La kurde qui veut un avenir meilleur

Un dimanche matin, j'ai eu une conversation super intéressante avec une Kurde. Elle est officiellement Turque mais elle refuse de se considérer comme telle. Elle est Kurde. Même si la Turquie a laissé des territoires aux Kurdes, même si elle a fait en sorte d'écraser la culture Kurde de bien des manières... Enfin bref! Elle est Kurde, elle est ingénieure et elle veut partir. D'ailleurs elle était à Istanbul pour préparer son départ. Elle veut aller travailler au Canada. Et elle a déjà un passeport puisqu'elle fait un stage en France par exemple. Elle, son exode, c'est un phénomène courant dans la région. C'est l'exode des cerveaux. Elle m'a expliqué qu'ici un ingénieur gagnait sensiblement moins qu'une caissière et qu'en plus, il n'y avait pas nécessairement de boulot pour les ingénieurs. Du coup, elle cherche s'expatrier dans un pays plus intéressant pour le boulot mais aussi où elle aurait moins à subir de répression.

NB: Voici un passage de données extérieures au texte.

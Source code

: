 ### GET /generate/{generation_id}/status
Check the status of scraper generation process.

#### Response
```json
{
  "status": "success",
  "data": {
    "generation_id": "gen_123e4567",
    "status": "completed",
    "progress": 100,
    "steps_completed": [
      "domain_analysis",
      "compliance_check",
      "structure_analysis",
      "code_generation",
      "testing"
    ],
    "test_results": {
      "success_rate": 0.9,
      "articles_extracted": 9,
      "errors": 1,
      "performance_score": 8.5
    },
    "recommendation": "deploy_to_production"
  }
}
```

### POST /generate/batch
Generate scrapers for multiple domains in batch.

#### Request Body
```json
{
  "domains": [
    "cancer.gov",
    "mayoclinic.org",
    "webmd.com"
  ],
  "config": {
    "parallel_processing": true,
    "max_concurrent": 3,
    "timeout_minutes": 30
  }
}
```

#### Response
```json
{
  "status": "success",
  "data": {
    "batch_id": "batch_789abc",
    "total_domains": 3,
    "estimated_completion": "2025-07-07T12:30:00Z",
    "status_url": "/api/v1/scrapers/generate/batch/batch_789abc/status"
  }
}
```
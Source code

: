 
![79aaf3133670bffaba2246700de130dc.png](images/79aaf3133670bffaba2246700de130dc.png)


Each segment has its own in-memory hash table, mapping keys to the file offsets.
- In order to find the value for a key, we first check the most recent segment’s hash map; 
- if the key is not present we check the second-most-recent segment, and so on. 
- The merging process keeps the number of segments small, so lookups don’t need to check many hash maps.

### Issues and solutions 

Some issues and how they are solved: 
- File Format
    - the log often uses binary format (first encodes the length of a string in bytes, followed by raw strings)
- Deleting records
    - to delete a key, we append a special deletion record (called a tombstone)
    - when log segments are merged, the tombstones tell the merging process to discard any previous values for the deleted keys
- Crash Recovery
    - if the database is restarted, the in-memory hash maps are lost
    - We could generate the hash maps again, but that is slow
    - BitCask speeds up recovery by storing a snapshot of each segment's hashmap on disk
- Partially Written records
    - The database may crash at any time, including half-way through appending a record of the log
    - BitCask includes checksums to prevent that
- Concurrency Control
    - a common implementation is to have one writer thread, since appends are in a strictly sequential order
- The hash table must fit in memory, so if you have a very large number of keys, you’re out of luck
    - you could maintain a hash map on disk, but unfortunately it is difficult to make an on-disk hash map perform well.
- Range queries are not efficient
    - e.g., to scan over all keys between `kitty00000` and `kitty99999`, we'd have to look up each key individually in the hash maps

Little Amal - une marionnette d'une réfugiée de 9 ans

Je remercie ma tante Marie-France qui a partagé une vidéo à ce propos sur Facebook. Little Amal est une marionnette qui ressemble beaucoup à celles du Royal Deluxe, troupe qui passe régulièrement sur Calais. Cette marionnette de 3,5m représente une petite fille Syrienne de 9 ans. Elle partira de la frontière Syrienne et elle va parcourir 8 000 km jusqu'à Manchester.
Little Amal avant d'être une marionnette, c'est le personnage d'une pièce de Théâtre The Jungle qui s'inspire des nombreux récits de réfugiés. Little Amal c'est une MIE, une mineure isolée étrangère. France Terre d'Asile estime qu'il y a 8000 MIE en France métropolitaine. Flo a bossé avec quelques MIE avant qu'on quitte la France.

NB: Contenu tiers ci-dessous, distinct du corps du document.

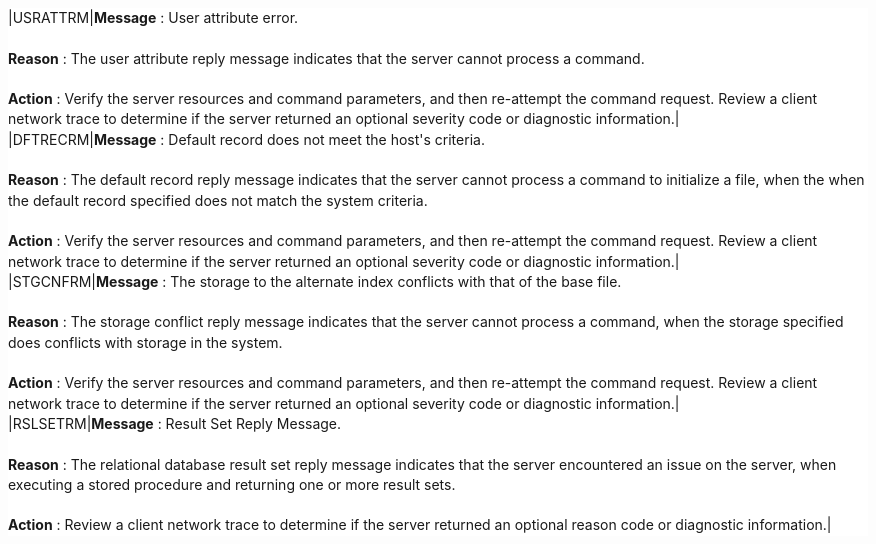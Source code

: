 |USRATTRM|**Message** : User attribute error.<br /><br /> **Reason** : The user attribute reply message indicates that the server cannot process a command.<br /><br /> **Action** : Verify the server resources and command parameters, and then re-attempt the command request. Review a client network trace to determine if the server returned an optional severity code or diagnostic information.|  
|DFTRECRM|**Message** : Default record does not meet the host's criteria.<br /><br /> **Reason** : The default record reply message indicates that the server cannot process a command to initialize a file, when the when the default record specified does not match the system criteria.<br /><br /> **Action** : Verify the server resources and command parameters, and then re-attempt the command request. Review a client network trace to determine if the server returned an optional severity code or diagnostic information.|  
|STGCNFRM|**Message** : The storage to the alternate index conflicts with that of the base file.<br /><br /> **Reason** : The storage conflict reply message indicates that the server cannot process a command, when the storage specified does conflicts with storage in the system.<br /><br /> **Action** : Verify the server resources and command parameters, and then re-attempt the command request. Review a client network trace to determine if the server returned an optional severity code or diagnostic information.|  
|RSLSETRM|**Message** : Result Set Reply Message.<br /><br /> **Reason** : The relational database result set reply message indicates that the server encountered an issue on the server, when executing a stored procedure and returning one or more result sets.<br /><br /> **Action** : Review a client network trace to determine if the server returned an optional reason code or diagnostic information.|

Cette marionnette va traverser 8 pays, dont la France. Selon les conditions sanitaires, vous aurez peut-être la possibilité de la voir en juin 2021 à Paris. Si vous vivez en Belgique, il y a aussi des étapes par chez vous. (Emilie, regarde, je pense que ça passe près de chez toi!) Dans le Nord, la troupe passera à Herzeele puis dans le Pas-de-Calais à Calais. D'autres villes en France sont concernées, n'hésitez pas à consulter le site pour en savoir plus.

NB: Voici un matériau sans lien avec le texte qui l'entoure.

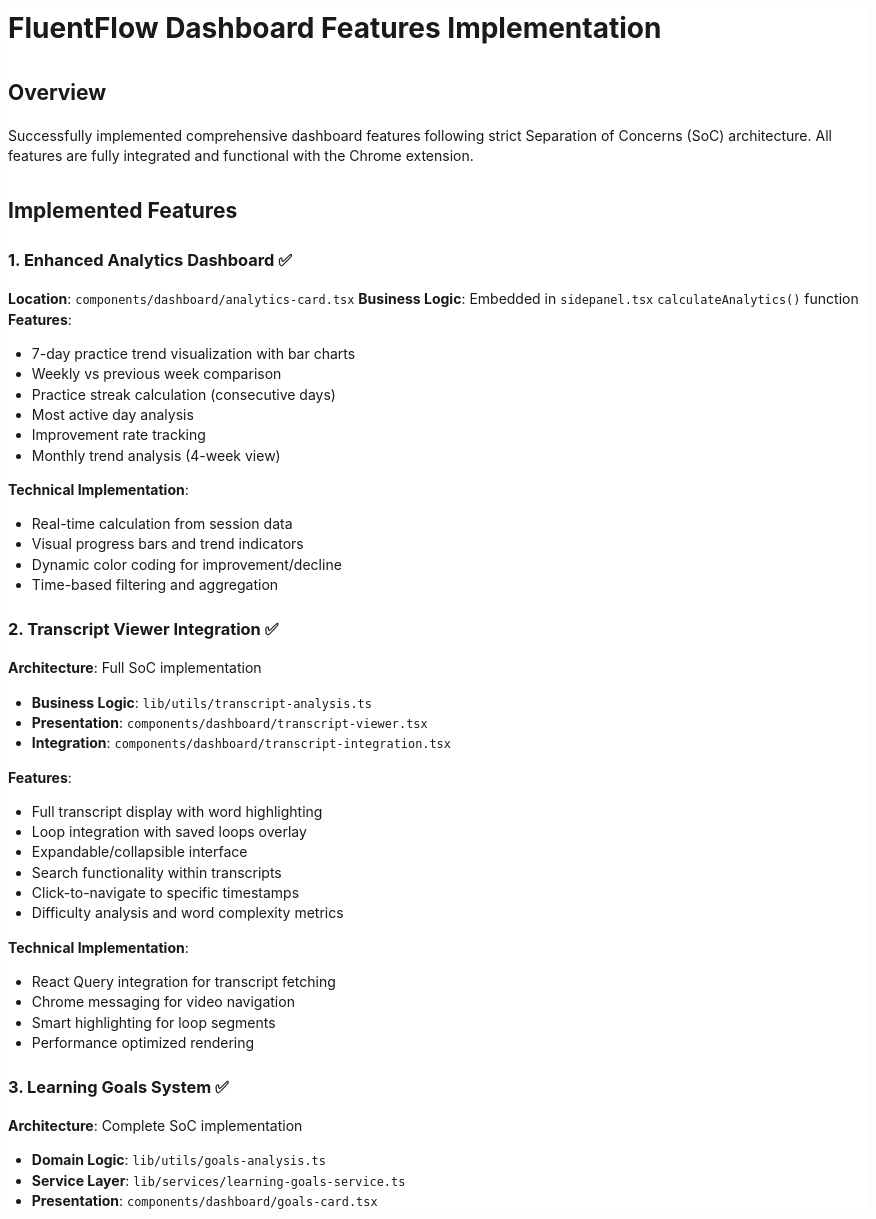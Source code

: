 # FluentFlow Dashboard Features Implementation

## Overview
Successfully implemented comprehensive dashboard features following strict Separation of Concerns (SoC) architecture. All features are fully integrated and functional with the Chrome extension.

## Implemented Features

### 1. Enhanced Analytics Dashboard ✅
**Location**: `components/dashboard/analytics-card.tsx`
**Business Logic**: Embedded in `sidepanel.tsx` `calculateAnalytics()` function
**Features**:
- 7-day practice trend visualization with bar charts
- Weekly vs previous week comparison 
- Practice streak calculation (consecutive days)
- Most active day analysis
- Improvement rate tracking
- Monthly trend analysis (4-week view)

**Technical Implementation**:
- Real-time calculation from session data
- Visual progress bars and trend indicators
- Dynamic color coding for improvement/decline
- Time-based filtering and aggregation

### 2. Transcript Viewer Integration ✅
**Architecture**: Full SoC implementation
- **Business Logic**: `lib/utils/transcript-analysis.ts`
- **Presentation**: `components/dashboard/transcript-viewer.tsx`  
- **Integration**: `components/dashboard/transcript-integration.tsx`

**Features**:
- Full transcript display with word highlighting
- Loop integration with saved loops overlay
- Expandable/collapsible interface
- Search functionality within transcripts
- Click-to-navigate to specific timestamps
- Difficulty analysis and word complexity metrics

**Technical Implementation**:
- React Query integration for transcript fetching
- Chrome messaging for video navigation
- Smart highlighting for loop segments
- Performance optimized rendering

### 3. Learning Goals System ✅
**Architecture**: Complete SoC implementation
- **Domain Logic**: `lib/utils/goals-analysis.ts`
- **Service Layer**: `lib/services/learning-goals-service.ts`
- **Presentation**: `components/dashboard/goals-card.tsx`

On est donc sur la route des migrants... Ce qui s'est produit à Paris hier soir (le 23/11/20) est inacceptable. C'est fréquent à Calais. Le recours à la violence ne mène à rien. Ca ne fera pas disparaitre les réfugiés. Ca ne résoudra pas les problèmes internationaux qui poussent ces hommes, ces femmes et ces enfants à quitter leur pays pour peut-être un avenir meilleur et surtout une route semée d'embuches et de violences. La France, ce pays des droits de l'Homme... (enfin pas quand t'es de couleur ou quand t'es pauvre!)